Keywords

1 Introduction

Identification systems has a lot of applications spanning from governmental projects like border control or criminal identification to civil purposes like e-commerce, network access or transport. Out of the existing identification systems, biometrics has become very popular. It is the most reliable identification system since it depends upon the physiological characteristics of a person which is unique for every person in this planet and cannot be stolen or swapped. Different physiological features can be used as biometrics such as iris, retina, face etc.

Face authentication is one of the most popular biometric identification systems. It is more direct, user-friendly and convenient compared to other methods. There are many existing face authentication systems in visible spectrum. But such systems may fail when there is a variation in illumination. Further, such systems can be easily spoofed by using disguises or by using photographs. Such systems cannot distinguish a live face from a non-live face. A secure system needs liveness detection to guard against such spoofing.

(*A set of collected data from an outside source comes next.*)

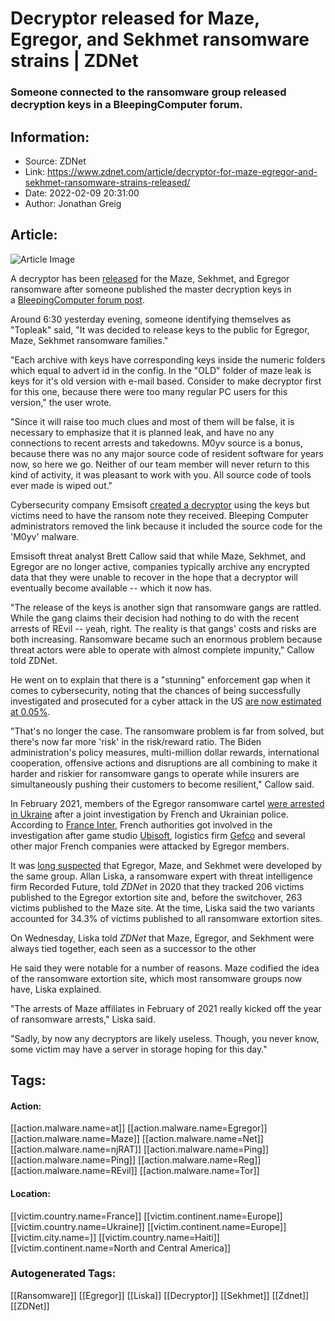 # Decryptor released for Maze, Egregor, and Sekhmet ransomware strains | ZDNet
### Someone connected to the ransomware group released decryption keys in a BleepingComputer forum.

## Information:
+ Source: ZDNet
+ Link: https://www.zdnet.com/article/decryptor-for-maze-egregor-and-sekhmet-ransomware-strains-released/
+ Date: 2022-02-09 20:31:00
+ Author: Jonathan Greig


## Article:
![Article Image](https://www.zdnet.com/a/img/resize/9dab19a6365349987cbdabb9e20befc28a312337/2018/12/08/64f3a47e-d4d8-4b20-a8ca-aeb34fa9e360/05-ransomware.png?width=770&height=578&fit=crop&format=pjpg&auto=webp)

A decryptor has been [released](https://www.emsisoft.com/ransomware-decryption-tools/maze-sekhmet-egregor) for the Maze, Sekhmet, and Egregor ransomware after someone published the master decryption keys in a [BleepingComputer forum post](https://www.bleepingcomputer.com/forums/t/768330/leak-maze-egregor-sekhmet-keys-along-with-m0yv-expiro-source-code/). 


Around 6:30 yesterday evening, someone identifying themselves as "Topleak" said, "It was decided to release keys to the public for Egregor, Maze, Sekhmet ransomware families." 

"Each archive with keys have corresponding keys inside the numeric folders which equal to advert id in the config. In the "OLD" folder of maze leak is keys for it's old version with e-mail based. Consider to make decryptor first for this one, because there were too many regular PC users for this version," the user wrote. 

"Since it will raise too much clues and most of them will be false, it is necessary to emphasize that it is planned leak, and have no any connections to recent arrests and takedowns. M0yv source is a bonus, because there was no any major source code of resident software for years now, so here we go. Neither of our team member will never return to this kind of activity, it was pleasant to work with you. All source code of tools ever made is wiped out."

Cybersecurity company Emsisoft [created a decryptor](https://www.emsisoft.com/ransomware-decryption-tools/maze-sekhmet-egregor) using the keys but victims need to have the ransom note they received. Bleeping Computer administrators removed the link because it included the source code for the 'M0yv' malware.  

Emsisoft threat analyst Brett Callow said that while Maze, Sekhmet, and Egregor are no longer active, companies typically archive any encrypted data that they were unable to recover in the hope that a decryptor will eventually become available -- which it now has. 

"The release of the keys is another sign that ransomware gangs are rattled. While the gang claims their decision had nothing to do with the recent arrests of REvil -- yeah, right. The reality is that gangs' costs and risks are both increasing. Ransomware became such an enormous problem because threat actors were able to operate with almost complete impunity," Callow told ZDNet. 






He went on to explain that there is a "stunning" enforcement gap when it comes to cybersecurity, noting that the chances of being successfully investigated and prosecuted for a cyber attack in the US [are now estimated at 0.05%](https://www.weforum.org/agenda/2019/02/fighting-cybercrime-what-happens-to-the-law-when-the-law-cannot-be-enforced/). 

"That's no longer the case. The ransomware problem is far from solved, but there's now far more 'risk' in the risk/reward ratio. The Biden administration's policy measures, multi-million dollar rewards, international cooperation, offensive actions and disruptions are all combining to make it harder and riskier for ransomware gangs to operate while insurers are simultaneously pushing their customers to become resilient," Callow said. 

In February 2021, members of the Egregor ransomware cartel [were arrested in Ukraine](https://www.zdnet.com/article/egregor-ransomware-operators-arrested-in-ukraine/) after a joint investigation by French and Ukrainian police. According to [France Inter](https://redirect.viglink.com/?key=eb6fd58fed8bafa3bbc0cbf20c219783&u=https%3A%2F%2Fwww.franceinter.fr%2Famp%2Fjustice%2Fcybersecurite-des-pirates-egregor-a-l-origine-de-l-attaque-contre-ouest-france-interpelles-en-ukraine&type=ap&loc=https%3A%2F%2Fwww.zdnet.com%2Fgoogle-amp%2Farticle%2Fegregor-ransomware-operators-arrested-in-ukraine%2F&ref=https%3A%2F%2Ft.co%2F), French authorities got involved in the investigation after game studio [Ubisoft](https://www.zdnet.com/article/ubisoft-crytek-data-posted-on-ransomware-gangs-site/), logistics firm [Gefco](https://www.lemagit.fr/actualites/252489533/Gefco-pris-a-son-tour-dans-la-tourmente-dune-cyberattaque-majeure) and several other major French companies were attacked by Egregor members. 

It was [long suspected](http://zdnet.com/article/as-maze-ransomware-group-retires-clients-turn-to-sekhmet-ransomware-spin-off-egregor/) that Egregor, Maze, and Sekhmet were developed by the same group. Allan Liska, a ransomware expert with threat intelligence firm Recorded Future, told *ZDNet* in 2020 that they tracked 206 victims published to the Egregor extortion site and, before the switchover, 263 victims published to the Maze site. At the time, Liska said the two variants accounted for 34.3% of victims published to all ransomware extortion sites.

On Wednesday, Liska told *ZDNet* that Maze, Egregor, and Sekhment were always tied together, each seen as a successor to the other 

He said they were notable for a number of reasons. Maze codified the idea of the ransomware extortion site, which most ransomware groups now have, Liska explained. 

"The arrests of Maze affiliates in February of 2021 really kicked off the year of ransomware arrests," Liska said.

"Sadly, by now any decryptors are likely useless. Though, you never know, some victim may have a server in storage hoping for this day."





## Tags:

#### Action:
[[action.malware.name=at]] [[action.malware.name=Egregor]] [[action.malware.name=Maze]] [[action.malware.name=Net]] [[action.malware.name=njRAT]] [[action.malware.name=Ping]] [[action.malware.name=Ping]] [[action.malware.name=Reg]] [[action.malware.name=REvil]] [[action.malware.name=Tor]]

#### Location:
[[victim.country.name=France]] [[victim.continent.name=Europe]] [[victim.country.name=Ukraine]] [[victim.continent.name=Europe]] [[victim.city.name=]] [[victim.country.name=Haiti]] [[victim.continent.name=North and Central America]]

### Autogenerated Tags:
[[Ransomware]] [[Egregor]] [[Liska]] [[Decryptor]] [[Sekhmet]] [[Zdnet]] [[ZDNet]]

These challenges can be met with the help of thermal imaging. Thermal imaging makes use of thermal cameras to detect infrared radiation emitted by objects. Since thermal imaging depends on the heat emitted there is no issue of illumination variation. Only a live face will emit thermal radiation. So liveness detection can be easily carried out with thermal imaging. Also the radiation emitted by human face is at a different range compared to other objects thus aiding in detecting disguises.

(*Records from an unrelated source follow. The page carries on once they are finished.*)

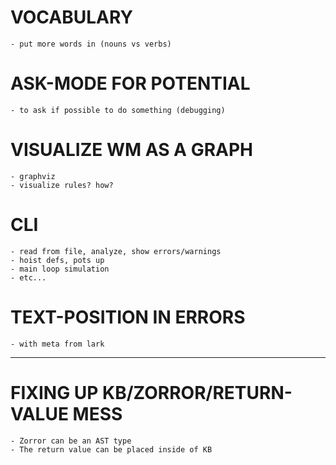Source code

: # VOCABULARY
    - put more words in (nouns vs verbs)

# ASK-MODE FOR POTENTIAL
	- to ask if possible to do something (debugging)

# VISUALIZE WM AS A GRAPH
    - graphviz
    - visualize rules? how?

# CLI
    - read from file, analyze, show errors/warnings
    - hoist defs, pots up
    - main loop simulation
    - etc...

# TEXT-POSITION IN ERRORS
	- with meta from lark

--------------------

# FIXING UP KB/ZORROR/RETURN-VALUE MESS
	- Zorror can be an AST type
	- The return value can be placed inside of KB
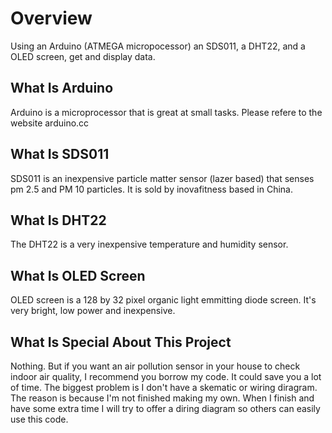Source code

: # Overview
Using an Arduino (ATMEGA micropocessor) an SDS011, a DHT22, and a OLED screen, get and display data.

## What Is Arduino
Arduino is a microprocessor that is great at small tasks. Please refere to the website arduino.cc

## What Is SDS011
SDS011 is an inexpensive particle matter sensor (lazer based) that senses pm 2.5 and PM 10 particles. It is sold by inovafitness based in China.

## What Is DHT22
The DHT22 is a very inexpensive temperature and humidity sensor.

## What Is OLED Screen
OLED screen is a 128 by 32 pixel organic light emmitting diode screen. It's very bright, low power and inexpensive.

## What Is Special About This Project
Nothing. But if you want an air pollution sensor in your house to check indoor air quality, I recommend you borrow my code. It could save you a lot of time. The biggest problem is I don't have a skematic or wiring diragram. The reason is because I'm not finished making my own. When I finish and have some extra time I will try to offer a diring diagram so others can easily use this code.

Previous works done by researchers indicate that many face authentication algorithms such as Principal Component Analysis (PCA) [1], Local Binary Pattern (LBP), Histogram of Oriented Gradients (HOG) etc. which gives very accuracy in face authentication in visible spectrum works very well in the case of thermal images too. However, they were all verified on datasets containing non-realistic backgrounds. There are no other background objects. But that may not always be the case. There may be other objects with similar spectral range in the background. The work presented here analyses the performance of various face authentication algorithms on a newly created database with images having realistic background.

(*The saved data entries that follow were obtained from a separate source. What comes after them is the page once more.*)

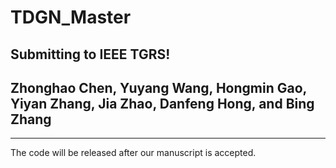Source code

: # TDGN_Master
Submitting to IEEE TGRS!
----------
## Zhonghao Chen, Yuyang Wang, Hongmin Gao, Yiyan Zhang, Jia Zhao, Danfeng Hong, and Bing Zhang
----------
The code will be released after our manuscript is accepted.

The paper is organized as follows: Sect. 2 provides an overview on related work done previously by other authors. Section 3 explains the method implemented to achieve the objective. Section 4 presents the results obtained. Section 5 gives the conclusion reached and future scope of the work.

2 Literature Survey

Researchers have realized the potential of thermal imaging in the area of human identification. One of the earliest works on the topic was conducted by Chen et al. He had conducted some significant studies on face authentication in visible and infrared spectrum using principal component analysis (PCA) and has presented the results in [2]. The algorithm was implemented on their dataset called C-X1. Database consists of 10,916 images in both visible and IR spectrum from 488 subjects.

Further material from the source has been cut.